ならば露出補正は何を変えるのが望ましいか?
これは、勿論何を主たる作画表現にするのか、という部分とからむが、
絞り優先ならばシャッター速度かISO,TAVの自動追従ならばISOを変化
させて露出補正を行うのが望ましいであろう。
つまり、直接的に作画意図が変化しにくいのはISOということだ。
ただ、これはISOの追従範囲が十分に広く、かつノイズあるいはD(ダイナミック)レンジが
ISOの値によって画質変化(劣化)を伴わないという条件があってのことだ。
で、こうなってくると、これはすなわちISOを手動変化させる場合においても、
ISOを作画表現上の、他の絞りやシャッター速度、あるいは露出補正という操作に
おいて同列に扱わなければならないという事になる。
すなわち、ISOダイヤルの存在が必須になるという事だ。
勿論ダイヤルの数が1つまたは2つと少ない現状のカメラでも、ISOや露出補正の
操作を行うことができるが、何度も言うようにそれでは煩雑すぎるという事だ。
デジタルカメラで写真を撮っていて、ある機能が、しょっちゅう使う操作(機能)なのに、
何故メニューの奥深くにしまいこまれているの? という疑問を持ったことは多々あると思う、
こういうのは設計が未発達なのであって、たとえターゲットを初級者に絞ったカメラだったと
しても、せめて露出補正とかマクロモードは、第一階層に置いてくれないと使い物にならない。
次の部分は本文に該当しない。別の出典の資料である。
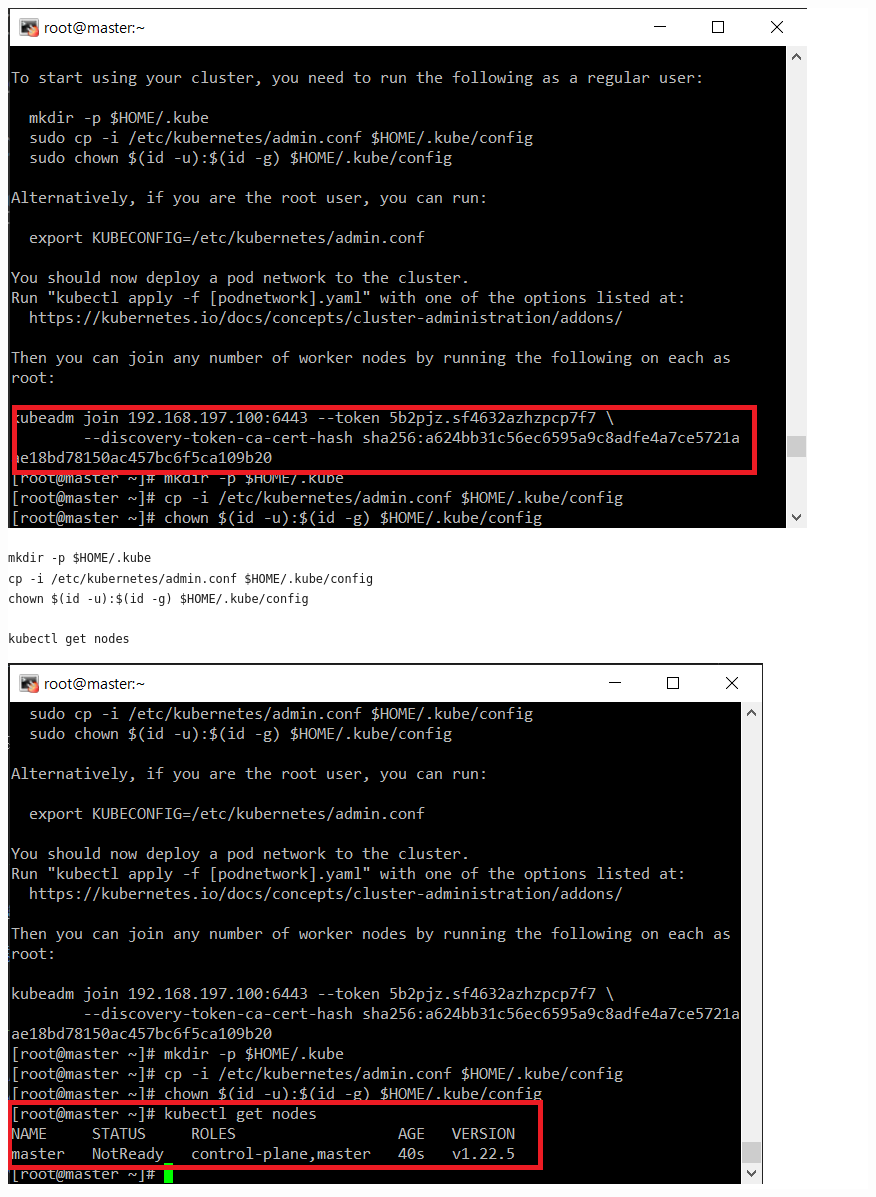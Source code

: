 ![image](/assets/img/image/kubernetes/6.png)<br/>
```shell
mkdir -p $HOME/.kube
cp -i /etc/kubernetes/admin.conf $HOME/.kube/config
chown $(id -u):$(id -g) $HOME/.kube/config

kubectl get nodes
```
![image](/assets/img/image/kubernetes/3.png)<br/>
もしそれが「初級者には露出補正を使わせたくない」という、まるで写真技術の発展を拒む
ような誤った設計思想を持っているのであれば、それはそれだったら、第0階層に
「ベーシック」と「アドバンス」といった、切り替えスイッチを1つつけておけば済む話だ。
デジタルの撮影技法はどんどん進化(変化)していくのだから、3年も5年も研究室に
閉じこもって写真も撮らずにカメラ設計ばかりしていたら、すぐ考え方が古くなって
しまうと思う。
ともかく、デジタルカメラにISOを直接変更可能なダイヤルは必然と思うので、
早いところ、それを搭載してもらいたいものである。